Drei Schritte
Seine Füße zitterten vor Aufregung, seine Hände waren feucht vor Angst und die Haare klebten ihm verschwitzt im Gesicht.
Noch drei Schritte und er hatte allen seinen Mut bewiesen.
Noch drei Schritte und er würde zu den Großen gehören.
Seine Brustkorb schien zu explodieren und seine Beine protestierten weiterzugehen.
Er drehte sich um und sah, wie die Jungs gelangweilt im Gras saßen. Er ärgerte sich, dass keiner ihm zusah. Lieber schickten sie sich gegenseitig Nachrichten.
Nur einer hob kurz den Blick von seinem Display und verdrehte daraufhin die Augen. „Das Nesthäkchen traut sich nicht“, spottete er und lachte. Die anderen sahen auf und schüttelten nur enttäuscht die Köpfe.
Wütend ballte der kleine Junge die Hände zu Fäusten und machte einen Schritt nach vorne.
„Noch zwei. Kann doch nicht so schwer sein“, dachte er.
Sein Herz raste und Tränen liefen ihm über sein Gesicht, als er verzweifelt versuchte sich zu bewegen.
Eine schluchzende Stimme riss ihn aus seinen Gedanken zurück in die Gegenwart. „Bitte! Bitte, geh nicht!“, hörte er seinen Freund jammern und klagen.
Traurig starrte er auf den Boden. Er verstand nicht, weshalb sein Freund sich so dagegen wehrte, zu den „coolen und großen Jungs“ zu gehören.
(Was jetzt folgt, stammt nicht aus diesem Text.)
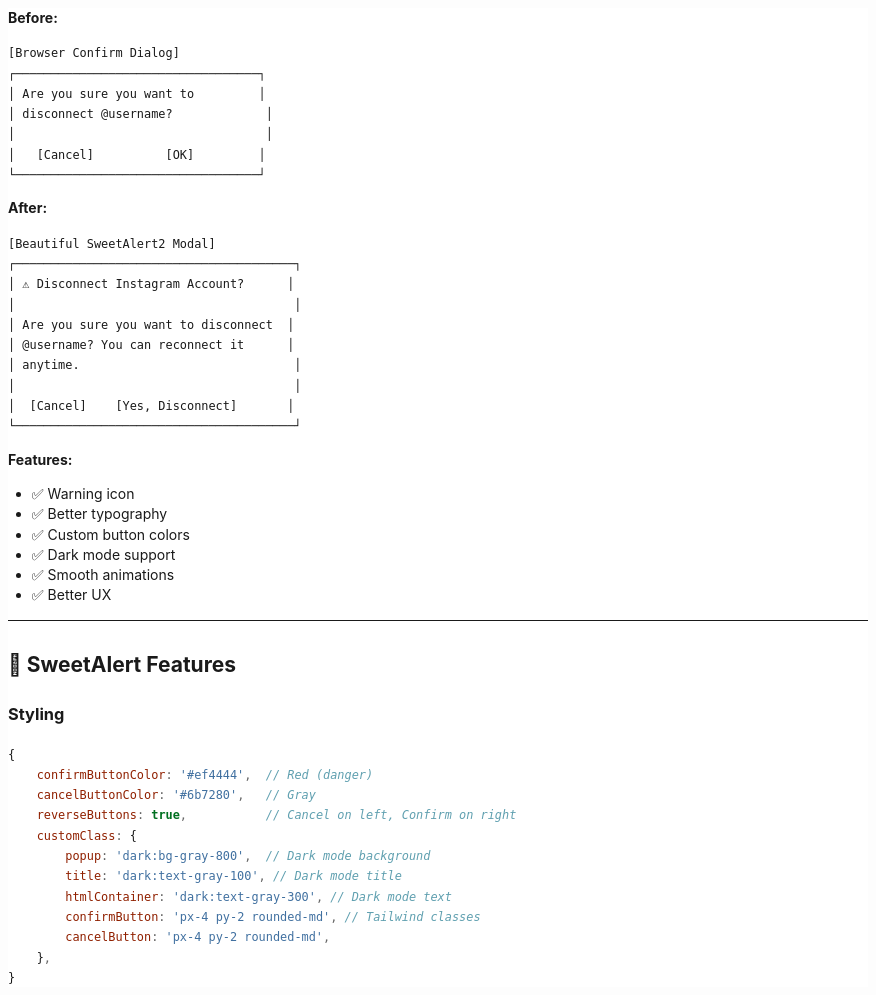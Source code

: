 **Before:**

```
[Browser Confirm Dialog]
┌──────────────────────────────────┐
│ Are you sure you want to         │
│ disconnect @username?             │
│                                   │
│   [Cancel]          [OK]         │
└──────────────────────────────────┘
```

**After:**

```
[Beautiful SweetAlert2 Modal]
┌───────────────────────────────────────┐
│ ⚠️ Disconnect Instagram Account?      │
│                                       │
│ Are you sure you want to disconnect  │
│ @username? You can reconnect it      │
│ anytime.                              │
│                                       │
│  [Cancel]    [Yes, Disconnect]       │
└───────────────────────────────────────┘
```

**Features:**

- ✅ Warning icon
- ✅ Better typography
- ✅ Custom button colors
- ✅ Dark mode support
- ✅ Smooth animations
- ✅ Better UX

---

## 🎨 SweetAlert Features

### Styling

```javascript
{
    confirmButtonColor: '#ef4444',  // Red (danger)
    cancelButtonColor: '#6b7280',   // Gray
    reverseButtons: true,           // Cancel on left, Confirm on right
    customClass: {
        popup: 'dark:bg-gray-800',  // Dark mode background
        title: 'dark:text-gray-100', // Dark mode title
        htmlContainer: 'dark:text-gray-300', // Dark mode text
        confirmButton: 'px-4 py-2 rounded-md', // Tailwind classes
        cancelButton: 'px-4 py-2 rounded-md',
    },
}
```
„Dem werde ich es zeigen, wie stark und mutig ich bin. Wenn er sich nicht traut, dann bleibt er eben ein Nesthäkchen. Ich werde heute Abend ein echter Mann sein.“
Adrenalin pumpte durch seine Adern beim nächsten Schritt.
Er ärgerte sich über seinen Freund, der ihm nicht vertraute, über die Mädchen in seiner Klasse, die ihn wegen seiner kleinen Statur auslachten und über seine Familie.
Seine Schwester, die ihn zu uncool fand, um ihm ins Gesicht zu sehen. Seinen Vater, dem er seit Jahren nicht mehr nüchtern begegnet war, der ihn immer wieder schlug, wenn er am Grab seiner Mutter saß und weinte, anstatt in die Schule zu gehen. Seit ihrem Tod war er nur noch traurig.
Ein leichtes Lächeln schlich über sein Gesicht, als er an sie dachte.
„Du warst die Einzige, die mich so mochte, wie ich bin“, murmelte er leise in seinen wollig weichen Schal, der dick um seinen Hals gewickelt war, „Du wirst sehen, Mutter, ich werde allen beweisen, wie mutig und groß ich bin. Du wirst mir helfen, auf den Wolken liegen und mich anfeuern. Du wirst mir Kraft geben, um den letzten Schritt zu wagen.“
Mit einem Lächeln auf dem Gesicht schloss er die Augen und ertastete mit den Schuhspitzen das kalte Metall unter sich.
Leise konnte er im Hintergrund die schockierten Schreie der älteren Jungs hören, das Weinen seines Freundes und das Pfeifen eines sich schnell nähernden Zuges.
Danach folgte Stille.
Er bekam das Schluchzen an seinem Totenbett nicht mehr mit. Seinem harten Vater rannen Tränen über die Wangen. Seine Schwester kniete trauernd davor und schniefte in ein altes Taschentuch. Sein einziger Freund weinte und jammerte vor sich hin. Die anderen Jungs waren an dem Tag nicht zu sehen.
Jeder von ihnen gab sich die Schuld an dem Tod des kleinen Jungen.